Which lines in the entries below contain the string "recall"? Show each of them in full.

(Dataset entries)
::::::

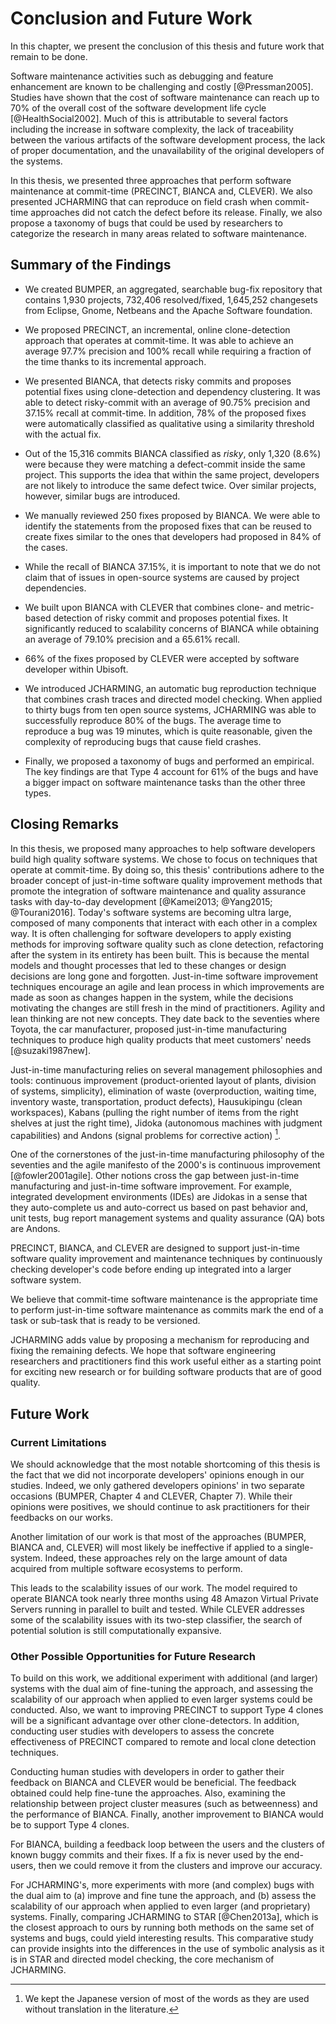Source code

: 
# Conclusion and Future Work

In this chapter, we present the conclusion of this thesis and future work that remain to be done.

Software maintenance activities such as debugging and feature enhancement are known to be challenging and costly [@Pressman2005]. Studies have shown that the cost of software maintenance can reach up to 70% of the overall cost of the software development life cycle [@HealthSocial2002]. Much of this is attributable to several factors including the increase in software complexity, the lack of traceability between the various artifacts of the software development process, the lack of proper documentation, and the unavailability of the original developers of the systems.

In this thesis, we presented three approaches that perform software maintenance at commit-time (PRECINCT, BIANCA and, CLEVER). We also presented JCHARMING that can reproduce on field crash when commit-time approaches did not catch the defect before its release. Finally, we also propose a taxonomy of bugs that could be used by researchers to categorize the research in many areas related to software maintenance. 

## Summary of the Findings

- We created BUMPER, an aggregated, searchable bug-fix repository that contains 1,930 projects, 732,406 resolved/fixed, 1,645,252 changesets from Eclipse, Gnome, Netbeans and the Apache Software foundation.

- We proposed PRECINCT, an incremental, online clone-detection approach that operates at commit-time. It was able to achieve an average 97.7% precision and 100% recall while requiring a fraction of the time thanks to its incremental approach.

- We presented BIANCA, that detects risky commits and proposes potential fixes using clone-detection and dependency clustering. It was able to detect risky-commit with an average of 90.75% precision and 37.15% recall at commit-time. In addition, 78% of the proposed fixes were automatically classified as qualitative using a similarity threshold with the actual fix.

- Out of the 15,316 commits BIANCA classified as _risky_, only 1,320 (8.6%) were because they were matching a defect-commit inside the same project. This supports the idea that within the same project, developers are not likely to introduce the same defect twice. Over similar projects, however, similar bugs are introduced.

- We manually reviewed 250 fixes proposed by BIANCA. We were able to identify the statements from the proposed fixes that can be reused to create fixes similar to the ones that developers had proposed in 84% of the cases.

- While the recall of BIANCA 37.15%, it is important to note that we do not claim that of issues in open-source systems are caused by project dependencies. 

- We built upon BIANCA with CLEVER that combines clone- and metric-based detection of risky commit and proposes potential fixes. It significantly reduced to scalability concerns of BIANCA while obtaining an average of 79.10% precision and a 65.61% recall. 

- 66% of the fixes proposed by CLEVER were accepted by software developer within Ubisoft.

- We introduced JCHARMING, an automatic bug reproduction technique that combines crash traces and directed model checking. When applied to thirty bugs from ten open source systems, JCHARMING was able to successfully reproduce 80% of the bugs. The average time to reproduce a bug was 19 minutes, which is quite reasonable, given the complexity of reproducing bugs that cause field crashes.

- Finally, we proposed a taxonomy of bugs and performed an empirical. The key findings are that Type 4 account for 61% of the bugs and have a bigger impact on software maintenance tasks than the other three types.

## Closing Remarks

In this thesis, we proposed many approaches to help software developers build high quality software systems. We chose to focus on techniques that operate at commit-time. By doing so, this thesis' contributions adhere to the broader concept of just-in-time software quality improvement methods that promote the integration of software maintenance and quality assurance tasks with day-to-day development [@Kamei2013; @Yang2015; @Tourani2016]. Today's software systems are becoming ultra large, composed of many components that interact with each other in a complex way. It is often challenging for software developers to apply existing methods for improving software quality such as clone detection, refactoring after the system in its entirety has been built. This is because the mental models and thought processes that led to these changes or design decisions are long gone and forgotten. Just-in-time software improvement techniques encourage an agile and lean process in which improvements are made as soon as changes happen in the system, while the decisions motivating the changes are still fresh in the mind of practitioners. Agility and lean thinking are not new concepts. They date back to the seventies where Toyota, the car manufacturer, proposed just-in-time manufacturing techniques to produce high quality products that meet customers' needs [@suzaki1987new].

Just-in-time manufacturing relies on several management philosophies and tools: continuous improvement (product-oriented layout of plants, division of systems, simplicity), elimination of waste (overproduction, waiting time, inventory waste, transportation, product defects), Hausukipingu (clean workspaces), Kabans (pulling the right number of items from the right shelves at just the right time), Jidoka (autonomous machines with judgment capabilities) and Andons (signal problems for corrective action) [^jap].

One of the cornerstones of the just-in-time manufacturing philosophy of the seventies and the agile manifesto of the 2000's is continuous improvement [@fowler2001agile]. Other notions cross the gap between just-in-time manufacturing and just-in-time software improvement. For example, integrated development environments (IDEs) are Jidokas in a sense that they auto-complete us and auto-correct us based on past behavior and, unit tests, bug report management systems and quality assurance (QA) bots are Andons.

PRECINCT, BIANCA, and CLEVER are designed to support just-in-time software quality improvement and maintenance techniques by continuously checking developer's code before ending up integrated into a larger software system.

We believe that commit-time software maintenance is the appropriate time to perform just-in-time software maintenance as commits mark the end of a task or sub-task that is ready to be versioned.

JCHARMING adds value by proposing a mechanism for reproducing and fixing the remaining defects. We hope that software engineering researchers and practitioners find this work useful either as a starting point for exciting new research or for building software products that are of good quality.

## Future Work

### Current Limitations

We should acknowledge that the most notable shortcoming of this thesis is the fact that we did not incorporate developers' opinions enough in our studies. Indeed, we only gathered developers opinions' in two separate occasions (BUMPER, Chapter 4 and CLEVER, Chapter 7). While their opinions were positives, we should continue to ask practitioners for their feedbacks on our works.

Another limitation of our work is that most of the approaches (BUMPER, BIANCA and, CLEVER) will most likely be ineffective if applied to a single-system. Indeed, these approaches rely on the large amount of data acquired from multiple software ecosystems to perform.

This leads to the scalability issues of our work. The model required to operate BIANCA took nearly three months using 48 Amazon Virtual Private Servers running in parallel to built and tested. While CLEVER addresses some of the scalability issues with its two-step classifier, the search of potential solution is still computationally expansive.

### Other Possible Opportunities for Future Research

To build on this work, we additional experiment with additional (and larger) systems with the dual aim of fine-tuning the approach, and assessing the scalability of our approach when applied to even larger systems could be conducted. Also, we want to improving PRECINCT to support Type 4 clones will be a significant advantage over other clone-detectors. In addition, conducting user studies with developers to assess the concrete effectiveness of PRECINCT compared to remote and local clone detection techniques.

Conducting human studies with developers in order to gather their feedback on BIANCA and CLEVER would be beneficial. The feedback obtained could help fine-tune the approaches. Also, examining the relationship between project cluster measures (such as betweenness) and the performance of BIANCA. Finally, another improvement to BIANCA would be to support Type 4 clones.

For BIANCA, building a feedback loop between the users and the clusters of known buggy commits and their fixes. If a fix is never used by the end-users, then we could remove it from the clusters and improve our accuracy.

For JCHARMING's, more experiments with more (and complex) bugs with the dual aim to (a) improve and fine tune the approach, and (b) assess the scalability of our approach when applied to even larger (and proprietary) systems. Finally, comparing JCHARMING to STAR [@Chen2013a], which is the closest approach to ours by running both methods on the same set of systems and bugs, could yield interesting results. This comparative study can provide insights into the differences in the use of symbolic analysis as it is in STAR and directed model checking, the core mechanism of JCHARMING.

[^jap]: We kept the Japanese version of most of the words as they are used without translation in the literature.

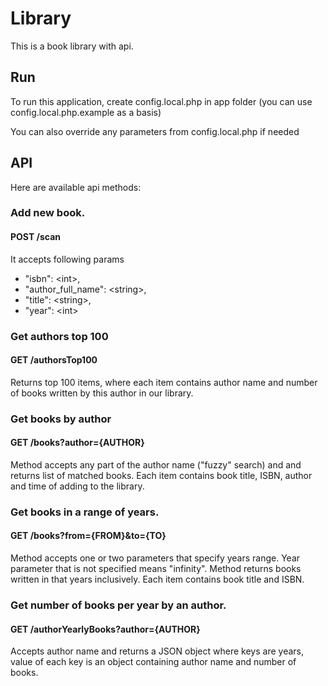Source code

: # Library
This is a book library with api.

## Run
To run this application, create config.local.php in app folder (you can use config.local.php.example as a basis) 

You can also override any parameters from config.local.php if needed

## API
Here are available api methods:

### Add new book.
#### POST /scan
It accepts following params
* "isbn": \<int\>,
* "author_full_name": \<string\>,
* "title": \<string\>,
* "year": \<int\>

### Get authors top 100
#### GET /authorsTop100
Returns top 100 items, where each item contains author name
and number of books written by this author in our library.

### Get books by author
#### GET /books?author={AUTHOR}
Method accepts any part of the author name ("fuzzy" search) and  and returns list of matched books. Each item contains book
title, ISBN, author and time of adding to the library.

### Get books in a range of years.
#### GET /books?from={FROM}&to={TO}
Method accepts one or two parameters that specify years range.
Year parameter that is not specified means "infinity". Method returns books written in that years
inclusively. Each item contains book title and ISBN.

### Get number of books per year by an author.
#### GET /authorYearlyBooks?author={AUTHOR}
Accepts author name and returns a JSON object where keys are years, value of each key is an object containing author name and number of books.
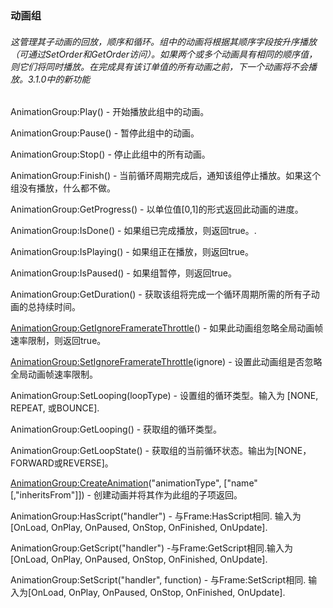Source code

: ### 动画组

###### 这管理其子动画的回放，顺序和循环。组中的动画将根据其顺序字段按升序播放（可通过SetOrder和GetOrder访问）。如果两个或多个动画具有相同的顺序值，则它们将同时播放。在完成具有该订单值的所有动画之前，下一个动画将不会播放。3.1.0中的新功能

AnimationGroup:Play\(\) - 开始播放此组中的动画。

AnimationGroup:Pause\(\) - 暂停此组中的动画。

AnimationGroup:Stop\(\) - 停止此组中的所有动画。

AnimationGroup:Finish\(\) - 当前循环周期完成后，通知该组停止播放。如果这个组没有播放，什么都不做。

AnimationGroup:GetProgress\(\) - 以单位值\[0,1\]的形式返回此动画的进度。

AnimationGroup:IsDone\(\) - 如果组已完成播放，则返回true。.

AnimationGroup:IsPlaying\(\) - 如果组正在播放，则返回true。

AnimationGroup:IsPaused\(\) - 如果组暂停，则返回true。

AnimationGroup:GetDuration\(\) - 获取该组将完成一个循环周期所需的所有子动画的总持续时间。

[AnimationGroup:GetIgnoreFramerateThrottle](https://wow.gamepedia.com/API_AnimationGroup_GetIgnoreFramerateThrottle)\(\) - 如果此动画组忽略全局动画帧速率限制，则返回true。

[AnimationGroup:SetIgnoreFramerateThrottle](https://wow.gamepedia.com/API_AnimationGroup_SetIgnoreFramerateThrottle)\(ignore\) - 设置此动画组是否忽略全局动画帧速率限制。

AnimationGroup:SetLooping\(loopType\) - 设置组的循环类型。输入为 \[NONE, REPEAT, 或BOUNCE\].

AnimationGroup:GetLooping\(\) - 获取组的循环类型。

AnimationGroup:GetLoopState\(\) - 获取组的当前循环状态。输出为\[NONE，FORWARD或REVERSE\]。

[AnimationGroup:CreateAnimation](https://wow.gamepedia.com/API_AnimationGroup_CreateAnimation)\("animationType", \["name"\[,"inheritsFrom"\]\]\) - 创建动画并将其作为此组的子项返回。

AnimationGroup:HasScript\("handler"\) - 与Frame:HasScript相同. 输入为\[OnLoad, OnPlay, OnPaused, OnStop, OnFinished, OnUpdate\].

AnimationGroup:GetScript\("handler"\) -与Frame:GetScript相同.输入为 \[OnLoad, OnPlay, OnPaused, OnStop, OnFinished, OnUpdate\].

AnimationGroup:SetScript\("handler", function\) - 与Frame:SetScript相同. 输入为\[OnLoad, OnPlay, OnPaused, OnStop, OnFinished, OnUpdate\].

::::::

RESPONSE TO THIS TASK
- We proposed PRECINCT, an incremental, online clone-detection approach that operates at commit-time. It was able to achieve an average 97.7% precision and 100% recall while requiring a fraction of the time thanks to its incremental approach.
- We presented BIANCA, that detects risky commits and proposes potential fixes using clone-detection and dependency clustering. It was able to detect risky-commit with an average of 90.75% precision and 37.15% recall at commit-time. In addition, 78% of the proposed fixes were automatically classified as qualitative using a similarity threshold with the actual fix.
- While the recall of BIANCA 37.15%, it is important to note that we do not claim that of issues in open-source systems are caused by project dependencies. 
- We built upon BIANCA with CLEVER that combines clone- and metric-based detection of risky commit and proposes potential fixes. It significantly reduced to scalability concerns of BIANCA while obtaining an average of 79.10% precision and a 65.61% recall. 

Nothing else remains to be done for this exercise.